By: Scott Powers, Orlando Sentinel
August 19, 2015
In the ten months since Florida began preparing physicians to qualify patients for medical marijuana, only 42, including eight in Central Florida, have signed up to do so.
Yet medical marijuana advocates say they are unconcerned because the rest of the state’s limited medical marijuana program has developed well behind schedule. So doctors have at least another six months to earn state approval before the medicines arrive.
“I do not think that 42 is adequate for the state of Florida. However, there is no demand right now, because there is no product available,” said Louis Rotundo, a lobbyist who pushed hard for the state’s new medical marijuana compassionate-use law.
Under that 2014 law, Florida patients with certain ailments can qualify to use drugs derived from non-euphoric strains of marijuana. Patients with cancer, epilepsy and other ailments that cause uncontrollable tremors or seizures, such as Parkinson’s disease or multiple sclerosis, can qualify.
Unlike states such as California or Oregon, Florida allows only medical marijuana drugs containing low amounts of the chemical THC, which gets people intoxicated, and high amounts of the chemical CBD, which has shown promising results in treating tremors, seizures and other ailments.

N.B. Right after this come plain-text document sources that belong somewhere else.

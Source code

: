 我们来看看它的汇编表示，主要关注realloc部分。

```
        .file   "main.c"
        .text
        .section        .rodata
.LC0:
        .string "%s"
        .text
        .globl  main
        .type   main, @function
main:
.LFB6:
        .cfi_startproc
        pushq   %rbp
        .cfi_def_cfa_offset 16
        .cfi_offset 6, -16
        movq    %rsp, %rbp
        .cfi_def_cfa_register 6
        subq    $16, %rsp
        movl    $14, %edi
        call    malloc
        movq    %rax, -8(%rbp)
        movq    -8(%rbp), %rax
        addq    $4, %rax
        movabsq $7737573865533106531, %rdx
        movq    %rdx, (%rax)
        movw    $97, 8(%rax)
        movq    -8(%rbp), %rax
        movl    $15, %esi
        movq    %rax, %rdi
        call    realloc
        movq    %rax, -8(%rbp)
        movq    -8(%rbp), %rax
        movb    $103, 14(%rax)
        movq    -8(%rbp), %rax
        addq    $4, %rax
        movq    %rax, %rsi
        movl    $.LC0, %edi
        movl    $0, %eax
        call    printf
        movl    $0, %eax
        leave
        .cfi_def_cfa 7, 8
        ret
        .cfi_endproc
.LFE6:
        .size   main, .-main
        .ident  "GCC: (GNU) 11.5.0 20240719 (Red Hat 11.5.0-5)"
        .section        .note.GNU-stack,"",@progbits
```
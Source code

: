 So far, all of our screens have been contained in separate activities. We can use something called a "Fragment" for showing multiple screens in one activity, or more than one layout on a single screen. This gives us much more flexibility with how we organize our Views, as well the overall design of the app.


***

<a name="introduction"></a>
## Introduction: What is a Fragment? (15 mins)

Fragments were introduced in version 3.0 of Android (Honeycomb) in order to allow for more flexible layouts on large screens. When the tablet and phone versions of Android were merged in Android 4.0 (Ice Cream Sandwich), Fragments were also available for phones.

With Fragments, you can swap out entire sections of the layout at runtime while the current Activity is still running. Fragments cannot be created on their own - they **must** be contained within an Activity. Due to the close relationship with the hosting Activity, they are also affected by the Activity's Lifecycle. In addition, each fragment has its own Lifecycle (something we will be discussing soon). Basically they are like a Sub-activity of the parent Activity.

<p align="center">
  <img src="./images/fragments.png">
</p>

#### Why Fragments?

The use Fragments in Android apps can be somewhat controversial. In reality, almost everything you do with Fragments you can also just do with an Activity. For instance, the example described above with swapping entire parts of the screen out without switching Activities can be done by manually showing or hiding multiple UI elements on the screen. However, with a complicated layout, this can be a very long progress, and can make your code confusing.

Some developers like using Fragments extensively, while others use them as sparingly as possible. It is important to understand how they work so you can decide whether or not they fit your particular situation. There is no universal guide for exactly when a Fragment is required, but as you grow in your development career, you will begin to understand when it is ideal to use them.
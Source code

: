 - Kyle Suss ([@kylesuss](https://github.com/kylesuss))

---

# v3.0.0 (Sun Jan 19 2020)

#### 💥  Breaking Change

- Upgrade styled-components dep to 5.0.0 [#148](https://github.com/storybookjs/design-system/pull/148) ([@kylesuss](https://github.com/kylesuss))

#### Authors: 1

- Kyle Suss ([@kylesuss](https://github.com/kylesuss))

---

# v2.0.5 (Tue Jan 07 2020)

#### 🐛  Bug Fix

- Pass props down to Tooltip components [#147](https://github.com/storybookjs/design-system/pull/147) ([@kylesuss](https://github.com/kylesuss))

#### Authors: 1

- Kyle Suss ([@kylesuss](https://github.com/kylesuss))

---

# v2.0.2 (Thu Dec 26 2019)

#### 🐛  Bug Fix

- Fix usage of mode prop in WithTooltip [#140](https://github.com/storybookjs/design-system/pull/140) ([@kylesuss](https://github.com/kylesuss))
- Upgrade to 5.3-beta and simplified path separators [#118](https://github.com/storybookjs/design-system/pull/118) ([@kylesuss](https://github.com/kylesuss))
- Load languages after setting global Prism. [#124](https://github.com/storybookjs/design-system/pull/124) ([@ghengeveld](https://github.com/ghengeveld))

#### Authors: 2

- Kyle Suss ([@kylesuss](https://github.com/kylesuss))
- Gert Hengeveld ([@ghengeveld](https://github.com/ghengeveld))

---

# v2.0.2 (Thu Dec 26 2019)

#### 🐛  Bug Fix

First, though, patients must have state-approved doctors examine them and recommend those drugs.
No one knows how many qualified and willing patients might emerge. Estimates have ranged from hundreds to tens of thousands. There are an estimated 400,000 Floridians with epilepsy, according to the Epilepsy Foundation of Florida.
“I’m very encouraged that there are 42 doctors. When I had last checked, there were very few,” said Karen Basha Egozi, the foundation’s chief executive officer, noting that until fairly recently there were fewer than 20. “Our position is very much … whatever a doctor prescribes for a patient is what we support.”
Doctors must pass a $995, eight-hour continuing education course.
The eight authorized Central Florida doctors are Drs. Rolando Ania, Ronald Davis, Ngoc Minh Le and Denise Taylor, who are all Orlando neurologists; Dr. Floyd Dillard, who has a diet clinic in Eustis; Drs. Jason Schultz and Richard Tempel, who are emergency medicine doctors in Orlando; and Dr. Harry Stein, an Orlando otolaryngologist. None would comment to the Orlando Sentinel.
Most authorized doctors are clustered in or around Florida’s big cities, creating big geographical gaps. North Florida’s authorized doctors are all in the Pensacola, Tallahassee and Jacksonville areas. On Florida’s Gulf Coast, there are none south of Sarasota. On the Atlantic Coast, there are none between South Florida and Jacksonville, except those around Orlando.
Joseph Rosado, an internal medicine specialist from Pace, near Pensacola, is approved. He envisions one day he might have a full practice devoted to such patients, but not any time soon.
“I learned many years ago that I expect nothing, but I am ready for anything,” Rosado said.
Rosado was an active supporter of last year’s failed campaign, run by Orlando lawyer John Morgan, to legalize all forms of medical marijuana, through a Florida constitutional amendment. Morgan is trying again next year.
Though he expects Morgan to one day succeed, Rosado said he has strong confidence that the limited program approved in Florida can help some of his patients.
“Based on the literature that I’ve read, yes,” he said. “Based on personal experience, no, because my hands are tied right now.”
Brevard County family doctor Dr. Stephanie Haridopolos was an active opponent of Morgan’s Amendment 2 campaign. She supports the low-THC law but has not signed up.
She said many doctors may be waiting for more information. Right now no one knows where the drugs might be dispensed, what dosages will be available, what forms the drugs might take or how much they might cost.
That’s because the Florida Department of Health is examining widely varying proposals from 24 companies competing for five state licenses to grow, process and dispense marijuana medicines. Haridopolos also said many doctors likely remain skeptical because of limited scientific research in the United States.
“Hopefully, with time that will go away,” she said of that last concern. “I do believe there is a role for it, but we need to have more data. It’s all about increasing the awareness of physicians. … I believe that number will grow rapidly as you get closer to the ability of the growers to dispense.